Part of this may be simply a resignation to the new realities of doing business in a marketplace both ravaged by the economic downturn and irrevocably changed by technology, both in production paradigms and in finished product distribution.
In a world where traditional room-to-let studios are becoming fewer in number, versatility is the new byword oft cited by commercial studio owners, personal production facility owners and engineers (the latter increasingly, if not predominantly, being owners of personal production facilities themselves). The ability to reinvent oneself, to stretch beyond a niche that was formerly sufficient to provide enough work that one didn't have to branch outside one's comfort zone, is a common theme among those staying busy. Those whose credits already represented their versatility and flexibility are among those reportedly doing well. For example, John King of Chung King Studios is branching out, relocating his main studios to get more space for less and developing rooms to cater to the indie scene where big budgets are nonexistent. He's not ignoring his traditional client base, including planning an all-analog room for those who prefer to avoid digital production.
Folks say they are working harder; doing more with less is another recurrent theme. Studios and engineers need more clients to make the same income in a market where budgets are small, and there's a rising trend of recording singles as opposed to album projects. Many manufacturers, distributors and sales operations are reporting increased sales, but also that every sale now has to be worked for. Local dealers have to contend with national pricing competition. Live-sound pros are adapting by working larger numbers of smaller events. The cost of operation in all areas continues to rise, offsetting increased sales and bookings.

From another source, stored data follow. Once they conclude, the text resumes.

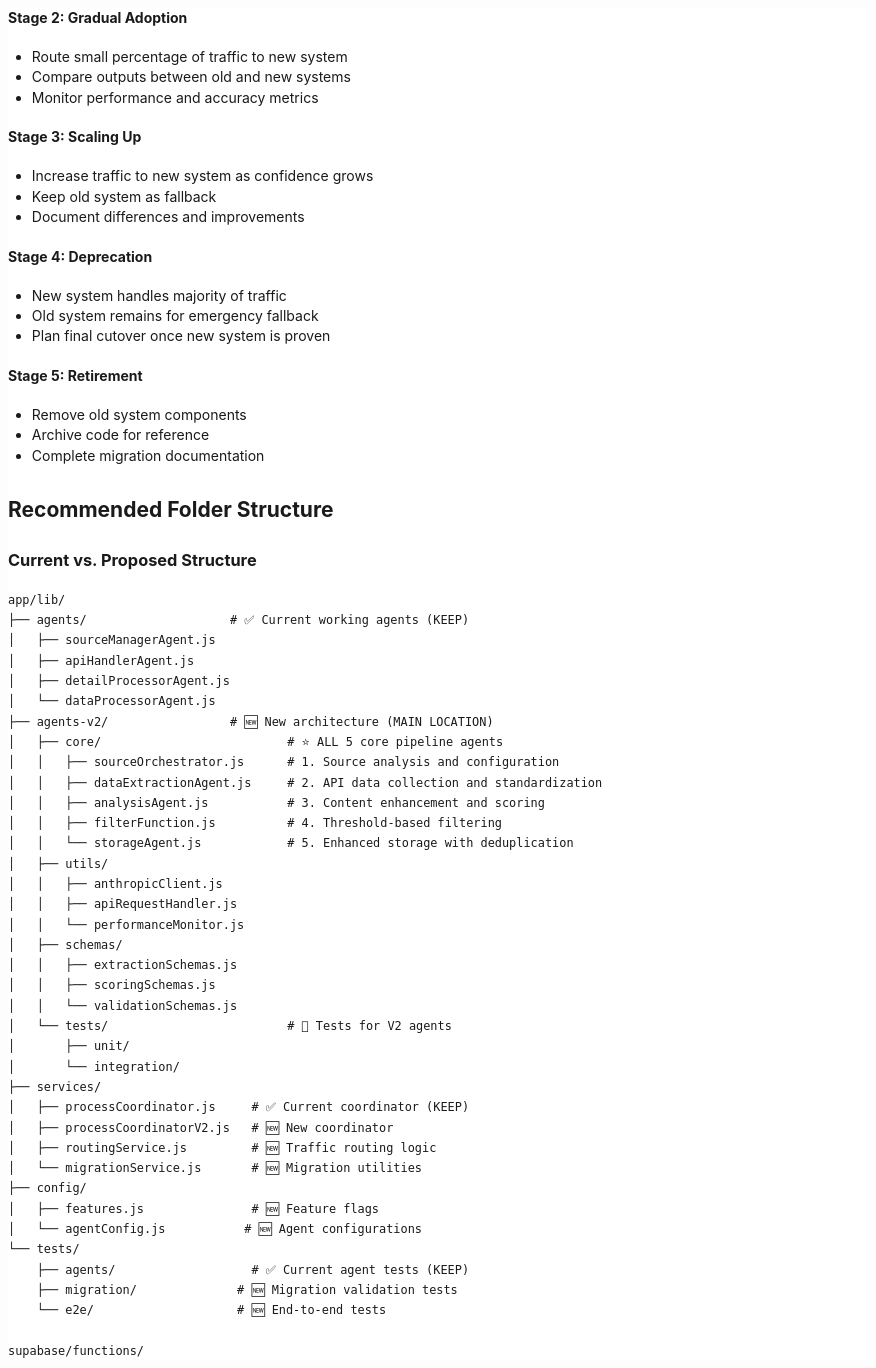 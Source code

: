 #### Stage 2: Gradual Adoption
- Route small percentage of traffic to new system
- Compare outputs between old and new systems
- Monitor performance and accuracy metrics

#### Stage 3: Scaling Up
- Increase traffic to new system as confidence grows
- Keep old system as fallback
- Document differences and improvements

#### Stage 4: Deprecation
- New system handles majority of traffic
- Old system remains for emergency fallback
- Plan final cutover once new system is proven

#### Stage 5: Retirement
- Remove old system components
- Archive code for reference
- Complete migration documentation

## Recommended Folder Structure

### Current vs. Proposed Structure

```
app/lib/
├── agents/                    # ✅ Current working agents (KEEP)
│   ├── sourceManagerAgent.js
│   ├── apiHandlerAgent.js
│   ├── detailProcessorAgent.js
│   └── dataProcessorAgent.js
├── agents-v2/                 # 🆕 New architecture (MAIN LOCATION)
│   ├── core/                          # ⭐ ALL 5 core pipeline agents
│   │   ├── sourceOrchestrator.js      # 1. Source analysis and configuration
│   │   ├── dataExtractionAgent.js     # 2. API data collection and standardization
│   │   ├── analysisAgent.js           # 3. Content enhancement and scoring
│   │   ├── filterFunction.js          # 4. Threshold-based filtering
│   │   └── storageAgent.js            # 5. Enhanced storage with deduplication
│   ├── utils/
│   │   ├── anthropicClient.js
│   │   ├── apiRequestHandler.js
│   │   └── performanceMonitor.js
│   ├── schemas/
│   │   ├── extractionSchemas.js
│   │   ├── scoringSchemas.js
│   │   └── validationSchemas.js
│   └── tests/                         # 🧪 Tests for V2 agents
│       ├── unit/
│       └── integration/
├── services/
│   ├── processCoordinator.js     # ✅ Current coordinator (KEEP)
│   ├── processCoordinatorV2.js   # 🆕 New coordinator
│   ├── routingService.js         # 🆕 Traffic routing logic
│   └── migrationService.js       # 🆕 Migration utilities
├── config/
│   ├── features.js               # 🆕 Feature flags
│   └── agentConfig.js           # 🆕 Agent configurations
└── tests/
    ├── agents/                   # ✅ Current agent tests (KEEP)
    ├── migration/              # 🆕 Migration validation tests
    └── e2e/                    # 🆕 End-to-end tests

supabase/functions/
```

Knowledge is an additional factor that can help improve versatility. Even in a price competitive marketplace, reliable advice can generate repeat customers. This is true in sales, in providing trustworthy and performance-proven guidance towards an appropriate piece of gear or software. It is equally true in production, where the ability to craft a sonic masterpiece is augmented when an engineer or producer can guide clients through unfamiliar territory, such as internet marketing.
The “good ole days” are good and gone. It's a changed world, and that change has had its ripple effects into our small industry. There's a Darwinian process at work now in professional audio. Those slow to adapt to the new realities, to the new predators challenging our livelihood, will fall by the wayside. But it's not just the young bucks that will step forward, survive and thrive. As one consultant pointed out, it's worth noting that few pro audio manufacturers have gone out of business due to the economic downturn, even if business has not returned to pre-crisis levels. There's a lot of intellect and tenacity to be found within the individuals making up the pro audio community. Even if it's difficult to make the time when already working harder, doing the necessary homework and working smarter are essential in this Brave New World.